31
mai
2017

Le Temps

La conscience des policiers genevois

Yves Patrick Delachaux, gendarme et romancier, pilote le cours «Ethique et droits de l’homme», destiné aux aspirants.

Fati Mansour

Le Temps

Yves Patrick Delachaux. Le premier est policier. Le second romancier. Le tout était destiné à une autre carrière. Héritier des papeteries Delachaux, il abandonne l’entreprise familiale à 26 ans pour se tourner vers l’uniforme. Sa passion du judo l’avait conduit à fréquenter l’école de sport de Macolin et à rencontrer nombre d’aspirants venus se rompre à la technique de combat. Cet univers plus proche de la rue et de l’action attire ce commercial issu de la bourgeoisie locale. Il entre à la gendarmerie genevoise en 1992 et y accomplit un parcours original.

Antithèse du pandore musclé qui joue de la matraque, le sous-brigadier cite volontiers Louis-Ferdinand Céline, Joseph Kessel ou Victor Hugo. Affecté au poste du quartier chaud des Pâquis – «un bonheur absolu» dit-il – puis dans celui de Rive, ce gendarme atypique, pour ne pas dire un peu égaré dans cette profession, s’investit dans l’îlotage ethnique et la police de proximité.

Il sévit également sur le terrain du roman où il se sert de son second prénom, Patrick. Après Flic de quartier, il vient de sortir Flic à Bangkok. Les aventures d’un agent de liaison envoyé par Europol en Thaïlande sur les traces d’un Occidental mêlé à tous les trafics.

Une fiction qui s’inspire de l’histoire survenue à un collègue français, kidnappé par la mafia de Khun Sa, seigneur de l’opium dont l’organisation règne sur le triangle d’or. Dans ce récit rythmé, il distille aussi son expérience personnelle de policier, recruté par le Département fédéral des affaires étrangères pour surveiller le transport aérien de valeurs par la défunte Swissair en Afrique du Sud.

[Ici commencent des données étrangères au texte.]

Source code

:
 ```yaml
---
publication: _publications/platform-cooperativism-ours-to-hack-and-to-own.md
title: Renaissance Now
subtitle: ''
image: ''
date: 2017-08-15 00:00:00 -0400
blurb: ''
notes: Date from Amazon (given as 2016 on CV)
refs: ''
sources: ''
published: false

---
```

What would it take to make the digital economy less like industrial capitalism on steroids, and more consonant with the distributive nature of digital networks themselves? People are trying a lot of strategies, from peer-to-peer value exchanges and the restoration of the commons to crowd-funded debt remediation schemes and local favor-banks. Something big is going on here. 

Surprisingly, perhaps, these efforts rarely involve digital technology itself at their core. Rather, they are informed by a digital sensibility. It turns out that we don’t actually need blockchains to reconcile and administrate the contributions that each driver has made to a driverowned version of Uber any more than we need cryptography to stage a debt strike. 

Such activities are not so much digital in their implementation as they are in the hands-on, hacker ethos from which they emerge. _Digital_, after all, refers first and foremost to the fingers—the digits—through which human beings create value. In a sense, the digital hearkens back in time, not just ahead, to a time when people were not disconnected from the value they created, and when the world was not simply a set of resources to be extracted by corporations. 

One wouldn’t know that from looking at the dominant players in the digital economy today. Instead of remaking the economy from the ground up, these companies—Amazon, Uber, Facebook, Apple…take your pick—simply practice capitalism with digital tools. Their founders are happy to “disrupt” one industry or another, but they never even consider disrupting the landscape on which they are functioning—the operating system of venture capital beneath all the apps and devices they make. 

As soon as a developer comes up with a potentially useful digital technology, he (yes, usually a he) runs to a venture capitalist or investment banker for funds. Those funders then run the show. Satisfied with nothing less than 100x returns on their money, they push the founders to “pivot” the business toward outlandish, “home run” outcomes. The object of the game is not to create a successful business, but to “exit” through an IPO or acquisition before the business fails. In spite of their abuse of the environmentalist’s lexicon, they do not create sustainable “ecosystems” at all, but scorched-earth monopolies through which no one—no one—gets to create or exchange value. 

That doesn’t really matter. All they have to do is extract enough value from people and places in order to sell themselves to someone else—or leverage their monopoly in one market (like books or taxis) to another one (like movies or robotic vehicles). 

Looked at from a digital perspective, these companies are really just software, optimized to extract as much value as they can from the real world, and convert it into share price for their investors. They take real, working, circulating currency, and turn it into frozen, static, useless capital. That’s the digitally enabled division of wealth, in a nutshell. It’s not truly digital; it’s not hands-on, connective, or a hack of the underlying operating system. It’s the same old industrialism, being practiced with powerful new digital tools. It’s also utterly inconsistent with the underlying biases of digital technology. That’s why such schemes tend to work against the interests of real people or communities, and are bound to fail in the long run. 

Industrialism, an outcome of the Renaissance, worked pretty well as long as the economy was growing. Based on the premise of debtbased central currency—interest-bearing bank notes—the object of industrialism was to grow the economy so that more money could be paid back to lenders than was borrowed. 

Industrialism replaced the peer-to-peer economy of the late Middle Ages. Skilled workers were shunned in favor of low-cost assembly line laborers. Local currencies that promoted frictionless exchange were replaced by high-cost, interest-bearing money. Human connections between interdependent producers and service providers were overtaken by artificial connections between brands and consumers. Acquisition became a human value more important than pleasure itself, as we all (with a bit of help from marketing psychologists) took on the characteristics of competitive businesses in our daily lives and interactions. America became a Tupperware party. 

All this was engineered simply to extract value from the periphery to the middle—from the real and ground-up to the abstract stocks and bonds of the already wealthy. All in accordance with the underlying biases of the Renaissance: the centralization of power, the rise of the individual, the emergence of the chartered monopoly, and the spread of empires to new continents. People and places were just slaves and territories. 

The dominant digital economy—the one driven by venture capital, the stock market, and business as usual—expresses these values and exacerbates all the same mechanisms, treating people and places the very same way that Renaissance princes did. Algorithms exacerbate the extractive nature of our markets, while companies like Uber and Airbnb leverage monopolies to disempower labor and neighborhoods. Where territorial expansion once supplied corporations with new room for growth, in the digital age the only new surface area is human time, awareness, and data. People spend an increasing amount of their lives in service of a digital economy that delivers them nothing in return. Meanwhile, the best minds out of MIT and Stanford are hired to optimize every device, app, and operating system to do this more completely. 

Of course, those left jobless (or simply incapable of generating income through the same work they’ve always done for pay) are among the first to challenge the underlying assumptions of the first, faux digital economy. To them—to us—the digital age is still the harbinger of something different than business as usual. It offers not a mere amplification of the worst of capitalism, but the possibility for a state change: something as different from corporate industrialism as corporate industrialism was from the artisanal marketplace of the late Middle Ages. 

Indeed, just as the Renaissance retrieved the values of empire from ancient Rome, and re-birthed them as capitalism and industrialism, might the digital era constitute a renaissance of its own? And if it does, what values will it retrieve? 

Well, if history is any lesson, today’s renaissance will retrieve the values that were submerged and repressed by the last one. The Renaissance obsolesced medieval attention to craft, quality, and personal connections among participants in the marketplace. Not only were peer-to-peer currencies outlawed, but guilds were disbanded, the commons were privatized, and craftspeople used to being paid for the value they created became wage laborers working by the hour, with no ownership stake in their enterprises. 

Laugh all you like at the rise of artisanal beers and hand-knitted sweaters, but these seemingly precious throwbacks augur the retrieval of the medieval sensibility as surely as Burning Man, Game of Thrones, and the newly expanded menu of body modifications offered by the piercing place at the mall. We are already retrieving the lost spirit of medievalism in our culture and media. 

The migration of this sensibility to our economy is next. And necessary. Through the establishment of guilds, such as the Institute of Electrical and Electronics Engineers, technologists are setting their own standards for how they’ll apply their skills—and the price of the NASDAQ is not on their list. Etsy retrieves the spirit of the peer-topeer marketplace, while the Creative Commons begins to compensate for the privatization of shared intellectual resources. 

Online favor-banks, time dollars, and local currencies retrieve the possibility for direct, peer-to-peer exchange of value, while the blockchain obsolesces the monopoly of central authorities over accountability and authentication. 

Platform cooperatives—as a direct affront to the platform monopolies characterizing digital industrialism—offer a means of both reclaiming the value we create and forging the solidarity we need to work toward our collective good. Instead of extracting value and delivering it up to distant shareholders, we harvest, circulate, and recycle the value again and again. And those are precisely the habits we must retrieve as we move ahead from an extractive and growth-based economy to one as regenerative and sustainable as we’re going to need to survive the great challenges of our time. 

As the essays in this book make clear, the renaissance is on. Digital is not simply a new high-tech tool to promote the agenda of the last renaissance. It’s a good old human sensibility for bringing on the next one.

Aujourd’hui, Yves Patrick Delachaux a laissé tomber la patrouille et l’uniforme pour endosser l’habit de formateur en relations interculturelles et communautaires au sein du service psychologique de la police. Après une traversée du désert – le discours politique d’alors privilégiait l’image du garant de l’ordre public plutôt que celle du gendarme débonnaire – le spécialiste ès quartiers revient en force pour restaurer la réputation écornée d’une institution trop éloignée des citoyens.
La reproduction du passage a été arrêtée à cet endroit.